TASK TO COMPLETE
Set down the records again, keeping each line exactly as it is.

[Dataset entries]
☆ ☆ ☆ ☆

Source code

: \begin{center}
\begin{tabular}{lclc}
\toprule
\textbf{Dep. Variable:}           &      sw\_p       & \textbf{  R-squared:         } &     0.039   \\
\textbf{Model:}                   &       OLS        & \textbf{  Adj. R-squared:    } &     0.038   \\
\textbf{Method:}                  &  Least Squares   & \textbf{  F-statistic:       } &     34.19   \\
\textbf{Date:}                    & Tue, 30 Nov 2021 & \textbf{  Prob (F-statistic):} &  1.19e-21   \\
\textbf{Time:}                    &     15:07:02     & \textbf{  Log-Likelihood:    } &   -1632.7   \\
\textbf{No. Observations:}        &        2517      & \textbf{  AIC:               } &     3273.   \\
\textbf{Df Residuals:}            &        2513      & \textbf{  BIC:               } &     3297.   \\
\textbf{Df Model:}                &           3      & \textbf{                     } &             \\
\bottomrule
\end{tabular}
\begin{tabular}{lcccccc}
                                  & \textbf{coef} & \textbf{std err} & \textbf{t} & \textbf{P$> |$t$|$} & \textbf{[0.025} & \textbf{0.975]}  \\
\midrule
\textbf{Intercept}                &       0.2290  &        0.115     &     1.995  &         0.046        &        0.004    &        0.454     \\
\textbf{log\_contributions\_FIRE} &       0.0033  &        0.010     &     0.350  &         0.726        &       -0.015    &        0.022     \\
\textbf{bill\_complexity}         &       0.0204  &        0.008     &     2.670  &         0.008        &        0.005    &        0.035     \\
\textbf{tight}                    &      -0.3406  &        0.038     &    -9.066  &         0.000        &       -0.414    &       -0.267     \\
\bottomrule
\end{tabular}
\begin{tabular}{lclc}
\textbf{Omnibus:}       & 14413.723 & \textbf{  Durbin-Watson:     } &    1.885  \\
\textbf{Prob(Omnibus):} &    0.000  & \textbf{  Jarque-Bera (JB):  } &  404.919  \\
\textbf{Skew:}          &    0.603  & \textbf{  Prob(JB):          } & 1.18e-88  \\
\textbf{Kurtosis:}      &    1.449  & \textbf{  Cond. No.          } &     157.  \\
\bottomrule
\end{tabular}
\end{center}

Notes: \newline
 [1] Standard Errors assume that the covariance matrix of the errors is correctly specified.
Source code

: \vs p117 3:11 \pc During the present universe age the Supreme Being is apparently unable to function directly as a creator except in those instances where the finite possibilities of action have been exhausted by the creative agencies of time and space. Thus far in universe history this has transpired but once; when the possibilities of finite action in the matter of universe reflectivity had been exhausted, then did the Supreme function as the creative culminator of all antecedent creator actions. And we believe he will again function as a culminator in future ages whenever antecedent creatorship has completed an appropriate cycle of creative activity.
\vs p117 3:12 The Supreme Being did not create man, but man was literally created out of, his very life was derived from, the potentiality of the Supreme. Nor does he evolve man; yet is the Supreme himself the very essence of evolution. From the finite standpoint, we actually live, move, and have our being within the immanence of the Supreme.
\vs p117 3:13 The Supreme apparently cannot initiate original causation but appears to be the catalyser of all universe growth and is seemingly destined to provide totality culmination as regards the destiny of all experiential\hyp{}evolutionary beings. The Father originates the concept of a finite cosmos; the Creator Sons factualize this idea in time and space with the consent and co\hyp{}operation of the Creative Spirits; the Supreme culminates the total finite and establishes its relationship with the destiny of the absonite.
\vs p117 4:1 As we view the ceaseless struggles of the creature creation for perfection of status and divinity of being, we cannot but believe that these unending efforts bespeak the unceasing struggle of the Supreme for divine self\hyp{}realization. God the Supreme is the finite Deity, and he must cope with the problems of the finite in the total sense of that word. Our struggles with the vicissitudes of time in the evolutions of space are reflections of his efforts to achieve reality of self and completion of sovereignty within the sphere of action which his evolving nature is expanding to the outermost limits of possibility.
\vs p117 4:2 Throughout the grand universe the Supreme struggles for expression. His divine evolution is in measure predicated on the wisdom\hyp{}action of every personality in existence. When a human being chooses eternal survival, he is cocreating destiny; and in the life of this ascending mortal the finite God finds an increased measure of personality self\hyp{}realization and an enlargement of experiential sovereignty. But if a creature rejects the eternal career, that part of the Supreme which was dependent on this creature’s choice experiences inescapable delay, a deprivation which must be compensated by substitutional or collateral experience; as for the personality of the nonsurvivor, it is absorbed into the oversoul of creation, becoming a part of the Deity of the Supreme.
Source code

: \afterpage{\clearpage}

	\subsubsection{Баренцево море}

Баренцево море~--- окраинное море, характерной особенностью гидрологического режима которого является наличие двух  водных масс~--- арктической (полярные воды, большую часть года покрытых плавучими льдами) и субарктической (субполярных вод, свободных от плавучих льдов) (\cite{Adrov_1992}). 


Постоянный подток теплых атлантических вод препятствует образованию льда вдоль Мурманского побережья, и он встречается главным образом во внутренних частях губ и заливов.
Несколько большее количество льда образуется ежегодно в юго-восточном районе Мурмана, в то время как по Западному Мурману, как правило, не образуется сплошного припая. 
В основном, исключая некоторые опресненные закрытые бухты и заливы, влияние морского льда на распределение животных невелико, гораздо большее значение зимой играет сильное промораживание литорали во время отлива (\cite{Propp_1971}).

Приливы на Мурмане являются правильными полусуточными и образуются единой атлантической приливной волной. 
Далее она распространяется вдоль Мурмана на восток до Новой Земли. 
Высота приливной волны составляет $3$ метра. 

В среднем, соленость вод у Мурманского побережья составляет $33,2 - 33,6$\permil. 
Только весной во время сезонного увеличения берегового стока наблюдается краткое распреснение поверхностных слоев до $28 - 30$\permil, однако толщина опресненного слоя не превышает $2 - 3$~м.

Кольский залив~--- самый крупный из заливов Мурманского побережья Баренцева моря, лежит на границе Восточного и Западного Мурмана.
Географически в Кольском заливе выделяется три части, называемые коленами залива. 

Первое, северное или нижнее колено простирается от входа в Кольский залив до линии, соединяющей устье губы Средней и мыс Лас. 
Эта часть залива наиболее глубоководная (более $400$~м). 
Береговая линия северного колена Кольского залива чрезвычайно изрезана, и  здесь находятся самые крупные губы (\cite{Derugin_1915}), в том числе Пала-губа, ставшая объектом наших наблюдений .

☆ ☆ ☆ ☆

REPLY TO THE TASK
Source code

: \begin{center}
\begin{tabular}{lclc}
\toprule
\textbf{Dep. Variable:}           &      sw\_p       & \textbf{  R-squared:         } &     0.039   \\
\textbf{Model:}                   &       OLS        & \textbf{  Adj. R-squared:    } &     0.038   \\
\textbf{Method:}                  &  Least Squares   & \textbf{  F-statistic:       } &     34.19   \\
\textbf{Date:}                    & Tue, 30 Nov 2021 & \textbf{  Prob (F-statistic):} &  1.19e-21   \\
\textbf{Time:}                    &     15:07:02     & \textbf{  Log-Likelihood:    } &   -1632.7   \\
\textbf{No. Observations:}        &        2517      & \textbf{  AIC:               } &     3273.   \\
\textbf{Df Residuals:}            &        2513      & \textbf{  BIC:               } &     3297.   \\
\textbf{Df Model:}                &           3      & \textbf{                     } &             \\
\bottomrule
\end{tabular}
\begin{tabular}{lcccccc}
                                  & \textbf{coef} & \textbf{std err} & \textbf{t} & \textbf{P$> |$t$|$} & \textbf{[0.025} & \textbf{0.975]}  \\
\midrule
\textbf{Intercept}                &       0.2290  &        0.115     &     1.995  &         0.046        &        0.004    &        0.454     \\
\textbf{log\_contributions\_FIRE} &       0.0033  &        0.010     &     0.350  &         0.726        &       -0.015    &        0.022     \\
\textbf{bill\_complexity}         &       0.0204  &        0.008     &     2.670  &         0.008        &        0.005    &        0.035     \\
\textbf{tight}                    &      -0.3406  &        0.038     &    -9.066  &         0.000        &       -0.414    &       -0.267     \\
\bottomrule
\end{tabular}
\begin{tabular}{lclc}
\textbf{Omnibus:}       & 14413.723 & \textbf{  Durbin-Watson:     } &    1.885  \\
\textbf{Prob(Omnibus):} &    0.000  & \textbf{  Jarque-Bera (JB):  } &  404.919  \\
\textbf{Skew:}          &    0.603  & \textbf{  Prob(JB):          } & 1.18e-88  \\
\textbf{Kurtosis:}      &    1.449  & \textbf{  Cond. No.          } &     157.  \\
\bottomrule
\end{tabular}
\end{center}

Notes: \newline
 [1] Standard Errors assume that the covariance matrix of the errors is correctly specified.
Source code

: \vs p117 3:11 \pc During the present universe age the Supreme Being is apparently unable to function directly as a creator except in those instances where the finite possibilities of action have been exhausted by the creative agencies of time and space. Thus far in universe history this has transpired but once; when the possibilities of finite action in the matter of universe reflectivity had been exhausted, then did the Supreme function as the creative culminator of all antecedent creator actions. And we believe he will again function as a culminator in future ages whenever antecedent creatorship has completed an appropriate cycle of creative activity.
\vs p117 3:12 The Supreme Being did not create man, but man was literally created out of, his very life was derived from, the potentiality of the Supreme. Nor does he evolve man; yet is the Supreme himself the very essence of evolution. From the finite standpoint, we actually live, move, and have our being within the immanence of the Supreme.
\vs p117 3:13 The Supreme apparently cannot initiate original causation but appears to be the catalyser of all universe growth and is seemingly destined to provide totality culmination as regards the destiny of all experiential\hyp{}evolutionary beings. The Father originates the concept of a finite cosmos; the Creator Sons factualize this idea in time and space with the consent and co\hyp{}operation of the Creative Spirits; the Supreme culminates the total finite and establishes its relationship with the destiny of the absonite.
\vs p117 4:1 As we view the ceaseless struggles of the creature creation for perfection of status and divinity of being, we cannot but believe that these unending efforts bespeak the unceasing struggle of the Supreme for divine self\hyp{}realization. God the Supreme is the finite Deity, and he must cope with the problems of the finite in the total sense of that word. Our struggles with the vicissitudes of time in the evolutions of space are reflections of his efforts to achieve reality of self and completion of sovereignty within the sphere of action which his evolving nature is expanding to the outermost limits of possibility.
\vs p117 4:2 Throughout the grand universe the Supreme struggles for expression. His divine evolution is in measure predicated on the wisdom\hyp{}action of every personality in existence. When a human being chooses eternal survival, he is cocreating destiny; and in the life of this ascending mortal the finite God finds an increased measure of personality self\hyp{}realization and an enlargement of experiential sovereignty. But if a creature rejects the eternal career, that part of the Supreme which was dependent on this creature’s choice experiences inescapable delay, a deprivation which must be compensated by substitutional or collateral experience; as for the personality of the nonsurvivor, it is absorbed into the oversoul of creation, becoming a part of the Deity of the Supreme.
Source code

: \afterpage{\clearpage}

	\subsubsection{Баренцево море}

Баренцево море~--- окраинное море, характерной особенностью гидрологического режима которого является наличие двух  водных масс~--- арктической (полярные воды, большую часть года покрытых плавучими льдами) и субарктической (субполярных вод, свободных от плавучих льдов) (\cite{Adrov_1992}). 


Постоянный подток теплых атлантических вод препятствует образованию льда вдоль Мурманского побережья, и он встречается главным образом во внутренних частях губ и заливов.
Несколько большее количество льда образуется ежегодно в юго-восточном районе Мурмана, в то время как по Западному Мурману, как правило, не образуется сплошного припая. 
В основном, исключая некоторые опресненные закрытые бухты и заливы, влияние морского льда на распределение животных невелико, гораздо большее значение зимой играет сильное промораживание литорали во время отлива (\cite{Propp_1971}).

Приливы на Мурмане являются правильными полусуточными и образуются единой атлантической приливной волной. 
Далее она распространяется вдоль Мурмана на восток до Новой Земли. 
Высота приливной волны составляет $3$ метра. 

В среднем, соленость вод у Мурманского побережья составляет $33,2 - 33,6$\permil. 
Только весной во время сезонного увеличения берегового стока наблюдается краткое распреснение поверхностных слоев до $28 - 30$\permil, однако толщина опресненного слоя не превышает $2 - 3$~м.

Кольский залив~--- самый крупный из заливов Мурманского побережья Баренцева моря, лежит на границе Восточного и Западного Мурмана.
Географически в Кольском заливе выделяется три части, называемые коленами залива. 

Первое, северное или нижнее колено простирается от входа в Кольский залив до линии, соединяющей устье губы Средней и мыс Лас. 
Эта часть залива наиболее глубоководная (более $400$~м). 
Береговая линия северного колена Кольского залива чрезвычайно изрезана, и  здесь находятся самые крупные губы (\cite{Derugin_1915}), в том числе Пала-губа, ставшая объектом наших наблюдений .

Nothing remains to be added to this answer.